Paul Watanabe, a political scientist at the University of Massachusetts-Boston, said: "I think he's going to find that governing is a lot more challenging than being a candidate. And that the demands placed upon him by large numbers of individuals - a record number of people that voted for him - are going to be difficult to meet."

Mr. Patrick also faces criticism over his inauguration celebrations. While much was inclusive - the open-air ceremony, a town-meeting-like "youth inaugural" for students, and upcoming ceremonies in five other cities - there was also a gala whose cost was paid for largely by corporate donors, who were allowed to give up to $50,000 each.

At the inauguration itself, however, on one of the balmiest January days in memory, the tone was full of possibility, pride and humility. In a state where the legacy of busing and segregation still stings, Mr. Patrick, reared in poverty on the South Side of Chicago, took the oath on a Bible given to John Quincy Adams by Africans from the Amistad slave ship whom Adams had helped free.

Four previous Massachusetts governors were present, as was L. Douglas Wilder, the former governor of Virginia and the only other black since Reconstruction to have been a governor.

The populist timbre, and the high expectations of Mr. Patrick, were sounded early, with a benediction by Rabbi Jonah Pesner describing the multicultural electorate and the problems of poverty, violence and discrimination.

"Behind every face hides so many secrets - painful secrets of suffering," Rabbi Pesner said, urging the governor and the people to create "a commonwealth rebuilt, repaired and redeemed."

Among the crowd was Derward Jacobs, 60, who is disabled and who drove his scooter to the State House because "I felt like I should be here."

George Greenidge Jr., 35, leader of an alliance of black colleges, said, "Today is a beacon of hope."

Mr. Greenidge added that Mr.

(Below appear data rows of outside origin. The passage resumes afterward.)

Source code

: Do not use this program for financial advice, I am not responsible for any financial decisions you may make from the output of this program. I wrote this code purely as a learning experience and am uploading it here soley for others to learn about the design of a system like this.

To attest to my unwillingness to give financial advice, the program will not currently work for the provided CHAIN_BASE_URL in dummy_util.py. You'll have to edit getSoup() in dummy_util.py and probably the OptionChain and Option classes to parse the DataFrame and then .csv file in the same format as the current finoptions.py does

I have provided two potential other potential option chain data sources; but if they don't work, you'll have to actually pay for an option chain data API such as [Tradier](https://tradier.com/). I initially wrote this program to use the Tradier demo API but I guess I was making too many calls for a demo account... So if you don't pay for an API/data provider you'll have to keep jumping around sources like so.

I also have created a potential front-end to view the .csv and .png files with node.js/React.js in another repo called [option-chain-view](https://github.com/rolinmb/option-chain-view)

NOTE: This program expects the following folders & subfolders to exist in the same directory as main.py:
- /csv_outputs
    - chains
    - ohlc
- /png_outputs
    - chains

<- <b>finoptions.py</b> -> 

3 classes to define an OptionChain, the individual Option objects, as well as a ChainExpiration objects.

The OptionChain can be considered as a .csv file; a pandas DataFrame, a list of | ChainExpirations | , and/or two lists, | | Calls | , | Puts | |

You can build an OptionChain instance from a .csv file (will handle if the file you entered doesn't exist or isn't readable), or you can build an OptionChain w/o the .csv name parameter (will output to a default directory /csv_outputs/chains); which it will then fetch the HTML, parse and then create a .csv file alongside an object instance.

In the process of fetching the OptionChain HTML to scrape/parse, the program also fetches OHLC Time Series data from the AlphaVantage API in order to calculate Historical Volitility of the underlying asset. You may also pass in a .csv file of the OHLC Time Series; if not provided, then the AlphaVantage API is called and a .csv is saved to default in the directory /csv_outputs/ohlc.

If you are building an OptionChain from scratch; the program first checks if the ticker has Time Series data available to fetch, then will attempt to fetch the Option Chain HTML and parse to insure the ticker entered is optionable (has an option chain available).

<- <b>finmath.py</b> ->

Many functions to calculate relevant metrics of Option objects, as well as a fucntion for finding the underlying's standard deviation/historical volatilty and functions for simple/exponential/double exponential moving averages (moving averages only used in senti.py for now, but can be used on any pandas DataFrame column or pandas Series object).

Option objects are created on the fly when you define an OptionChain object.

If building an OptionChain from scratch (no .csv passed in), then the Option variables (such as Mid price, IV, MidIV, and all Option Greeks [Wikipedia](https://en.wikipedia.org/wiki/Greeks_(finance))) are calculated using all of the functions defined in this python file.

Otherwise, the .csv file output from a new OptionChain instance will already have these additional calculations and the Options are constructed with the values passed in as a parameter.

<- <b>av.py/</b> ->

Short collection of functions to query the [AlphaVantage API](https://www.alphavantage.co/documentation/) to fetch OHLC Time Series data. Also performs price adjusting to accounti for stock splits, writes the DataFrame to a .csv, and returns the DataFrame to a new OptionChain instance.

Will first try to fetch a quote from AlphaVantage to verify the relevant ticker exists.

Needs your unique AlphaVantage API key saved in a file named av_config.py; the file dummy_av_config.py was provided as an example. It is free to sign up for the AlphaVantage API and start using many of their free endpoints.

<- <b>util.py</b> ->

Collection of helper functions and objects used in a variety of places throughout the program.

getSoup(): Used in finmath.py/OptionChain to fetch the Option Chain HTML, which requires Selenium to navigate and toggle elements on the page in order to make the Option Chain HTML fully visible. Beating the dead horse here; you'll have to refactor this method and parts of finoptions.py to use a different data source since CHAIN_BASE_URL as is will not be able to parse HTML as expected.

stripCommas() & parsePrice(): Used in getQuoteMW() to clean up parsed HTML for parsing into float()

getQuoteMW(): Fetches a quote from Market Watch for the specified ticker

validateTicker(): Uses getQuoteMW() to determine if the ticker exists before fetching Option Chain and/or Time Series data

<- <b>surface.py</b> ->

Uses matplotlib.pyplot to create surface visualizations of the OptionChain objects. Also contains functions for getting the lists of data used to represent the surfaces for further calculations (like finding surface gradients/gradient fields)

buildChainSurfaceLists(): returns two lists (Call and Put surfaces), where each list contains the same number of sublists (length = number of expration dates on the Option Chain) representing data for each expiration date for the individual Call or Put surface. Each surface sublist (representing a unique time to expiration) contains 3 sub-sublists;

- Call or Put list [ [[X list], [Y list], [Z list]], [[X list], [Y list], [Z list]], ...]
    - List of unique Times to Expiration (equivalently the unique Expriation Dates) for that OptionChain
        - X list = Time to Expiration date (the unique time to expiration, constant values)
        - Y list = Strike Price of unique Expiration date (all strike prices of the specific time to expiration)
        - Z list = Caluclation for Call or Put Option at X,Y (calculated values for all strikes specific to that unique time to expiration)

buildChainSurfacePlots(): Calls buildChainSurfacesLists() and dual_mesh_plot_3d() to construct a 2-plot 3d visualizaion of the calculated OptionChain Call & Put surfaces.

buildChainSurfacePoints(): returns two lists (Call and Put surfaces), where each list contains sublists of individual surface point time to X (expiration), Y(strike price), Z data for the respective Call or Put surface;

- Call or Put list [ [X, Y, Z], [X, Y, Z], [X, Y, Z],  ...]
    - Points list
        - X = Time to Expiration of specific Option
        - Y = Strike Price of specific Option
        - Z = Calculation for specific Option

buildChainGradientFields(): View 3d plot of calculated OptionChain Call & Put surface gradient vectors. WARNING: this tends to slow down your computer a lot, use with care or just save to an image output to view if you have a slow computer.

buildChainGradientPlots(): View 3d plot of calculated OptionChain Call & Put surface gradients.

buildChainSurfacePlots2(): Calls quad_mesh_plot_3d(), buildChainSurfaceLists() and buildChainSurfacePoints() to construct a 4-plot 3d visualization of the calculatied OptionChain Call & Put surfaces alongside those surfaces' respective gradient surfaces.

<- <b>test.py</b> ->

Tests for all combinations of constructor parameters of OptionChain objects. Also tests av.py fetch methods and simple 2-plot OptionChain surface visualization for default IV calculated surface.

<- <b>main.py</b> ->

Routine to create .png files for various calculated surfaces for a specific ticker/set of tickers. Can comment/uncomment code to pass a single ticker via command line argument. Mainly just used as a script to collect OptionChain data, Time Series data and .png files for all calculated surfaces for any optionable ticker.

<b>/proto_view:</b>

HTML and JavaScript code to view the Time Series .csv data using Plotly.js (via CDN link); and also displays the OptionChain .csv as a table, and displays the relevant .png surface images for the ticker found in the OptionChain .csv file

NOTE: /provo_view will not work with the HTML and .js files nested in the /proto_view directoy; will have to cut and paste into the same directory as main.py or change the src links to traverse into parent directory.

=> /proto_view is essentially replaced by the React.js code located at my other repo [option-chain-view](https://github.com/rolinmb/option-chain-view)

Patrick had "re-engaged a constituency that really never was involved in state politics, especially people from lower economic backgrounds."

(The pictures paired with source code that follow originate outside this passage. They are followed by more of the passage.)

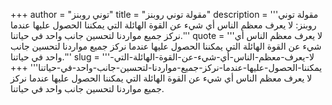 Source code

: +++
author = "توني روبنز"
title = "مقولة توني روبنز"
description = '''مقولة توني روبنز: لا يعرف معظم الناس أي شيء عن القوة الهائلة التي يمكننا الحصول عليها عندما نركز جميع مواردنا لتحسين جانب واحد في حياتنا.'''
quote = '''لا يعرف معظم الناس أي شيء عن القوة الهائلة التي يمكننا الحصول عليها عندما نركز جميع مواردنا لتحسين جانب واحد في حياتنا.'''
slug = '''لا-يعرف-معظم-الناس-أي-شيء-عن-القوة-الهائلة-التي-يمكننا-الحصول-عليها-عندما-نركز-جميع-مواردنا-لتحسين-جانب-واحد-في-حياتنا'''
+++
لا يعرف معظم الناس أي شيء عن القوة الهائلة التي يمكننا الحصول عليها عندما نركز جميع مواردنا لتحسين جانب واحد في حياتنا.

Beth Gilbert, 52, of Norfolk, Mass., acknowledged the steep demands that confront Mr. Patrick, saying, "When you elect a Republican governor, part of their bargain is they don't really believe that government can solve the people's problems. That's probably what's led to higher expectations here."

Mr. Patrick signaled he was aware of the difficulties.

"I am an optimist, but not a foolish one," he said. "I see clearly the challenges before us."

He added: "Change is not always comfortable or convenient or welcome. But it is what we hoped for, what we have worked for, what you voted for, and what you shall have."

#

Wed, 2014-05-14 21:58
SallyF.
Offline
Last seen: 3 years 6 months ago
Joined: 2014-05-14 21:53

Face it or not, poverty

Face it or not, poverty remains unchanged. A report published Tuesday by the U.S. Census Bureau shows that increasingly Americans are giving up their fight to remain profitable in an economic climate that refuses to recover. The amount of Americans living below the poverty line has increased to its highest amount since the bureau started keeping such records in 1959.

Wed, 2014-05-14 22:00
SallyF.
Offline
Last seen: 3 years 6 months ago
Joined: 2014-05-14 21:53

Face it or not, poverty

Face it or not, poverty remains unchanged. A report published Tuesday by the U.S. Census Bureau shows that increasingly Americans are giving up their fight to remain profitable in an economic climate that refuses to recover. The amount of Americans living below the poverty line has increased to its highest amount since the bureau started keeping such records in 1959.